▶ MATERIAL FOR THIS EXERCISE:
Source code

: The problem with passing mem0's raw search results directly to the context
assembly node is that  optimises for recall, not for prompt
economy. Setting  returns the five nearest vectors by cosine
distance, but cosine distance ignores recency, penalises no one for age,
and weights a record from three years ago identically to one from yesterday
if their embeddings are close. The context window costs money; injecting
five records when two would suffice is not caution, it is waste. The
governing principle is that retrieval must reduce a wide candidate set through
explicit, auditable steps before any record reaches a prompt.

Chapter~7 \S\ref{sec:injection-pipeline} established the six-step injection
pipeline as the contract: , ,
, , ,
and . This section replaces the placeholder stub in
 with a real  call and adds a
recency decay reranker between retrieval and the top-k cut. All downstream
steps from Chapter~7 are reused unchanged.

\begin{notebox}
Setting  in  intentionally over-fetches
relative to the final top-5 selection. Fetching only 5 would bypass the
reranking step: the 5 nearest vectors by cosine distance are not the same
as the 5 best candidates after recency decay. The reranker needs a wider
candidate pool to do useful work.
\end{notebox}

▶ WORK ORDER:
What is needed is an exact copy of all the records.

▶ ANSWER BOX:
Source code

: The problem with passing mem0's raw search results directly to the context
assembly node is that  optimises for recall, not for prompt
economy. Setting  returns the five nearest vectors by cosine
distance, but cosine distance ignores recency, penalises no one for age,
and weights a record from three years ago identically to one from yesterday
if their embeddings are close. The context window costs money; injecting
five records when two would suffice is not caution, it is waste. The
governing principle is that retrieval must reduce a wide candidate set through
explicit, auditable steps before any record reaches a prompt.

Chapter~7 \S\ref{sec:injection-pipeline} established the six-step injection
pipeline as the contract: , ,
, , ,
and . This section replaces the placeholder stub in
 with a real  call and adds a
recency decay reranker between retrieval and the top-k cut. All downstream
steps from Chapter~7 are reused unchanged.

\begin{notebox}
Setting  in  intentionally over-fetches
relative to the final top-5 selection. Fetching only 5 would bypass the
reranking step: the 5 nearest vectors by cosine distance are not the same
as the 5 best candidates after recency decay. The reranker needs a wider
candidate pool to do useful work.
\end{notebox}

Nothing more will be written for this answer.